Aún persiste una forma sutil y muy naturalizada de suponer que ciertos cuerpos no entran en escena. Al hablar de cuerpos, es importante remarcar que el de los mayores, más allá de cualquier discurso, es rechazado por una barrera inmanente y, al mismo tiempo, no demasiado explícita, la estética.
Sin embargo, una deliciosa película alemana, “Nunca es tarde para amar”, dirigida por Andreas Dressen, salta ese cerco y nos muestra una realidad que nos transforma al salir del cine. La película no es apta para quienes piensan que el amor entre ancianos significa presentar «a abuelitos tomados de la mano paseando por un parque», advierte el director. Sus protagonistas superan ya los sesenta años, en el caso de la mujer, Inge. Y los setenta, para su amante Karl. Su avanzada edad y, en el caso de ella, el estar casada, no les impide lanzarse a una historia de sexo, pasión y amor con un frenesí que haría palidecer de envidia a muchos adolescentes.
¿Cuál es la diferencia con otras películas de amores de viejos? La clara, clarísima presentación de cuerpos que, hasta el momento, habían sido velados, o exhibidos en claroscuros, donde se busca ocultar contornos que aún nuestra sociedad no está dispuesta a admitir.
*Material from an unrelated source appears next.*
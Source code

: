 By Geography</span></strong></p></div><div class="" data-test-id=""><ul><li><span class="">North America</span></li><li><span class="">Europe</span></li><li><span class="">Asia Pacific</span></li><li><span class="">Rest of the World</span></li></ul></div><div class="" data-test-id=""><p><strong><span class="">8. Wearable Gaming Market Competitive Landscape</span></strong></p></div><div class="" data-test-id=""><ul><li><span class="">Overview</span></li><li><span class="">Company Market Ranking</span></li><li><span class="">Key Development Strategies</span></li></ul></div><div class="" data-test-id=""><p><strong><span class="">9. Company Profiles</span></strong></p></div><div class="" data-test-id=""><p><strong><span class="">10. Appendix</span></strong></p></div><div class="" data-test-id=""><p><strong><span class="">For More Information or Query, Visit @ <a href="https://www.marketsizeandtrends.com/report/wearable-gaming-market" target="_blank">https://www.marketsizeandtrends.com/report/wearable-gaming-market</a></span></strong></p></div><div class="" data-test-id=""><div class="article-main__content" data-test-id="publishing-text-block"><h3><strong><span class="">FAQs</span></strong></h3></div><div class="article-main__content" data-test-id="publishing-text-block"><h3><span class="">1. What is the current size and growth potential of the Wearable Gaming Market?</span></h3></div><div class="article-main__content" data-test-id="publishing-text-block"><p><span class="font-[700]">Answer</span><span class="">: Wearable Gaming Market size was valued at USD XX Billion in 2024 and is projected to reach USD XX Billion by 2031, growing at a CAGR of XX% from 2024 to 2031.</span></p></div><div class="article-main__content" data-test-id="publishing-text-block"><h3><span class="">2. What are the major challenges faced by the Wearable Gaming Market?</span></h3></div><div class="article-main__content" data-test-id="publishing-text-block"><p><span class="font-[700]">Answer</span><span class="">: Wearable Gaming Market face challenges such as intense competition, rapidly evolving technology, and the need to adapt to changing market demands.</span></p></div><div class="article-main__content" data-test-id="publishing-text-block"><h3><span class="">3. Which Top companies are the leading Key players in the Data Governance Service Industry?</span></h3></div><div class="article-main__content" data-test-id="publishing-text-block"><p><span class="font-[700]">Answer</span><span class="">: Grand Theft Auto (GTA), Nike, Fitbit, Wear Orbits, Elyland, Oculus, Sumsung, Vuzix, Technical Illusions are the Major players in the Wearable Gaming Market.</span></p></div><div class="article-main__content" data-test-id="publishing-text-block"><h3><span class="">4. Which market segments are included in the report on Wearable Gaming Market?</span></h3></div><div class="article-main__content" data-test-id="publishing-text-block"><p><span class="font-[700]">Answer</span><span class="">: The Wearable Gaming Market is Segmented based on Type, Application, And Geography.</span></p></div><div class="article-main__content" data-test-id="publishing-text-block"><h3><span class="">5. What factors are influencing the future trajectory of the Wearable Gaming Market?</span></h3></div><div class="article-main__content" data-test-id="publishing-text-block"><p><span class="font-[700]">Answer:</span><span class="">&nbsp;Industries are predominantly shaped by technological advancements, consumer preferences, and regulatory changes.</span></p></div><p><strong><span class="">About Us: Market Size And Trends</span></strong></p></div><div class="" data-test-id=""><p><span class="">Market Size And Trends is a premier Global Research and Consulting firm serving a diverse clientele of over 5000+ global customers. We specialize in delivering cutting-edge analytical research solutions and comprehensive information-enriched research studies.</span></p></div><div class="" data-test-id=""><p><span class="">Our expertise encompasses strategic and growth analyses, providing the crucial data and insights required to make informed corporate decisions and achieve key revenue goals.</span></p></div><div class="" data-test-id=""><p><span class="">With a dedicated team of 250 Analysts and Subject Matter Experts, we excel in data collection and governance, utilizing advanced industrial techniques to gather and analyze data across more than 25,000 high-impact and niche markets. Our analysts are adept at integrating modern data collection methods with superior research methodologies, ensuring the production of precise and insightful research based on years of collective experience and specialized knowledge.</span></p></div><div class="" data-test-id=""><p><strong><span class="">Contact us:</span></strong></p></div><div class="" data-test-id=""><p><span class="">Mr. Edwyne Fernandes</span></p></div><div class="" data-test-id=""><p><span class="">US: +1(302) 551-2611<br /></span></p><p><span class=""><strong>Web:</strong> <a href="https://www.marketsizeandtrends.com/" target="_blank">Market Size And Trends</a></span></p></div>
Al principio, el espectador se paraliza al ver en forma explícita esos cuerpos fláccidos, con panza, arrugados, desnudos, entrelazados en un baile de pasión. La sorpresa y hasta el desagrado inicial, poco a poco, se pierden en la pasión que la pareja desprende. Así nos olvidamos de su edad para sumergirnos en su vorágine. La escena se torna bella. Se vuelve “natural” el erotismo y se borran los márgenes culturales. Como bien dijo Spinoza: “Nadie sabe lo que un cuerpo puede”.
ANTES DEL FINAL
Mi madre, al envejecer, decidió repartir sus objetos preciados entre sus hijos. Joyas, vestidos, adornos. Todo aquello que transcurrió junto a su vida. Sin embargo, no regaló sus zapatos. Me preguntaba por qué, hasta que cuando ella ya no estaba pude comprender que no podía regalar su paso, su recorrido, sus andanzas. Eso le pertenecía, era su historia, a la que se aferró hasta el fin.
Los zapatos son algo especial, que marca la ausencia. Cuando los vemos allí plantados nos señalan un cuerpo que no está, un vacío sobre ellos. Nunca pude usar los zapatos de mi madre muerta, los regalé, para que alguien sin su historia les diera un nuevo caminar.